Monitoring and Alerting

Convox provides integrated metrics collection and alerting capabilities that give you comprehensive visibility into your applications and infrastructure. Built directly into the Convox platform, monitoring requires no additional tools or complex configuration.

Monitoring Capabilities

Convox Monitoring and Alerting offers:

Automatic metrics collection from your racks and applications
Pre-configured dashboards with essential infrastructure metrics
Custom panel creation using Smart Queries or PromQL
Intelligent alerting with configurable thresholds and notifications
Seamless integration with your existing Convox workflow

Enabling Metrics Collection

Metrics collection is enabled at the rack level through the Rack Settings page.

Steps to Enable

Navigate to your rack in the Convox Console
Click Rack Settings in the left sidebar
Scroll to the Dashboard Settings section
Toggle the Enable Metrics Agent switch to on
In the plan picker modal, choose Free (lightweight Prometheus chart, no metered billing) or Paid (kube-prometheus-stack with metered billing; requires payment method on file).
Wait approximately 5-15 minutes for the chart to install. Status updates in the same panel.
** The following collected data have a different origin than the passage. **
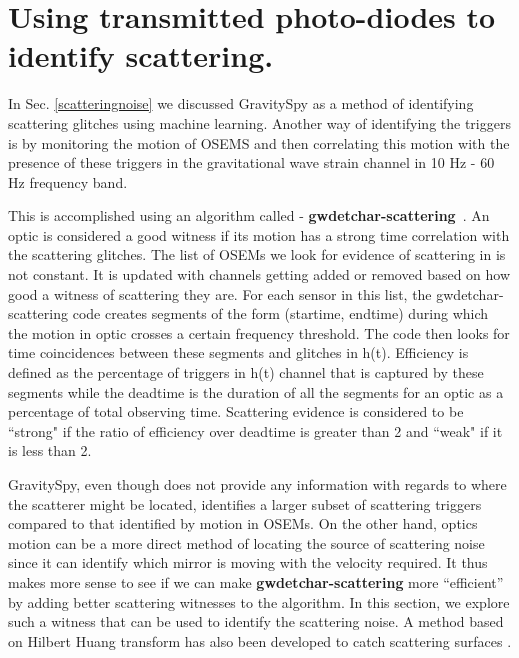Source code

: \documentclass[12pt]{iopart}
\begin{document}

 

\section{Using transmitted photo-diodes to identify scattering.}\label{transmonwitness}
In Sec. \ref{scatteringnoise} we discussed GravitySpy as a method of identifying scattering glitches using machine learning.
Another way of identifying the triggers is by monitoring the motion of OSEMS and then correlating this motion with the presence of these triggers in the gravitational wave strain channel in 10 Hz - 60 Hz frequency band.

This is accomplished using an algorithm called - \textbf{gwdetchar-scattering}~\cite{alex_l_urban_2019_3526829}. An optic is considered a good witness if its motion has a strong time correlation with the scattering glitches. The list of OSEMs we look for evidence of scattering in is not constant. It is updated with channels getting added or removed based on how good a witness of scattering they are. For each sensor in this list, the gwdetchar-scattering code creates segments of the form (startime, endtime) during which the motion in optic crosses a certain frequency threshold.  The code then looks for time coincidences between these segments and glitches in h(t). Efficiency is defined as the percentage of triggers in h(t) channel that is captured by these segments while the deadtime is the duration of all the segments for an optic as a percentage of total observing time. Scattering evidence is considered to be ``strong" if the ratio of efficiency over deadtime is greater than 2 and ``weak" if it is less than 2. 


GravitySpy, even though does not provide any information with regards to where the scatterer might be located, identifies a larger subset of scattering triggers compared to that identified by motion in OSEMs. On the other hand, optics motion can be a more direct method of locating the source of scattering noise since it can identify which mirror is moving with the velocity required. It thus makes more sense to see if we can make \textbf{gwdetchar-scattering} more ``efficient'' by adding better scattering witnesses to the algorithm. In this section, we explore such a witness that can be used to identify the scattering noise. A method based on Hilbert Huang transform has also been developed to catch scattering surfaces \cite{hhtransform}.
\end{document}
Once enabled, the Metrics Agent installs into your rack and begins collecting performance data from all running services.

Switching Plans

When monitoring is enabled, the Rack Settings → Dashboard Settings panel shows a Switch Plan button alongside the existing toggle. Switching between Free and Paid:

Uninstalls the current plan's chart, then installs the new plan's chart. Total ~5-15 minutes.
During the switch, convox ps GPU enrichment fields show em-dash sentinels until the new chart is installed and prometheus_url is wired (see below).
Free → Paid requires a payment method on file. The Console surfaces a card-on-file gate before the switch begins.
Paid → Free preserves the underlying Stripe subscription (metering stops; no auto-cancellation).
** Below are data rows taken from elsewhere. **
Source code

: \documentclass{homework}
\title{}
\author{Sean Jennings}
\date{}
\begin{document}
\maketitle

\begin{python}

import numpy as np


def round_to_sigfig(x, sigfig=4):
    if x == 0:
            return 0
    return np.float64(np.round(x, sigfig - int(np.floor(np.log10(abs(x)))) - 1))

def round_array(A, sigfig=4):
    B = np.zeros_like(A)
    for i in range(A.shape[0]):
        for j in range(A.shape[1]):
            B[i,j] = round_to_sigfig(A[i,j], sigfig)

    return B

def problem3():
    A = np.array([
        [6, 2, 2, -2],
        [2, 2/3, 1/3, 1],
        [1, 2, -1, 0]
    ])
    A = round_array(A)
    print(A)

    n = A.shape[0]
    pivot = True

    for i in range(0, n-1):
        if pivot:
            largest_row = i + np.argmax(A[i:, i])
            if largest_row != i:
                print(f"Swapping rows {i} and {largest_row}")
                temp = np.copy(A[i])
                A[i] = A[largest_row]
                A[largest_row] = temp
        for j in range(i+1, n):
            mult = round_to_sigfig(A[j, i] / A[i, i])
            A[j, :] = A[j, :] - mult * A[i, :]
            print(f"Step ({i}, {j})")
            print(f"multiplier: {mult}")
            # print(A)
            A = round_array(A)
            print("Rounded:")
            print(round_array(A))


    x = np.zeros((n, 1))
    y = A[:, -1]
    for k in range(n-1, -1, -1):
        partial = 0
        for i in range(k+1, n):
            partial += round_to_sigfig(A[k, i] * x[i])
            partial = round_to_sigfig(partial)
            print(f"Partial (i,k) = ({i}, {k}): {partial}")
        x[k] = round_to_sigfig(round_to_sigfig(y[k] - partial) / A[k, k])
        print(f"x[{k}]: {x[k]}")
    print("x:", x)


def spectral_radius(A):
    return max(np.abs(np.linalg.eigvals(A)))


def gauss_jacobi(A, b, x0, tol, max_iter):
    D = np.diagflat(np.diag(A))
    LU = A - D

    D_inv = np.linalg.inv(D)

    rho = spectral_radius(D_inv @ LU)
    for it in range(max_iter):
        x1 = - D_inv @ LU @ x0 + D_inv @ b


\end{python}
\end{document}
Setting `prometheus_url` for `convox ps` GPU enrichment

Post-3.24.6, the rack does not auto-resolve a Prometheus URL. To populate GPU fields in convox ps after enabling monitoring, set prometheus_url on your rack.

Note: the free-plan Prometheus chart depends on the Convox Console monitoring-redesign deploy. If your Convox Console version does not yet show the Free vs Paid plan picker in Rack Settings → Dashboard Settings, the free-plan service URL below will not resolve (no chart deployed). Use the paid-plan URL or wait until the redesign rolls out to your Convox Console.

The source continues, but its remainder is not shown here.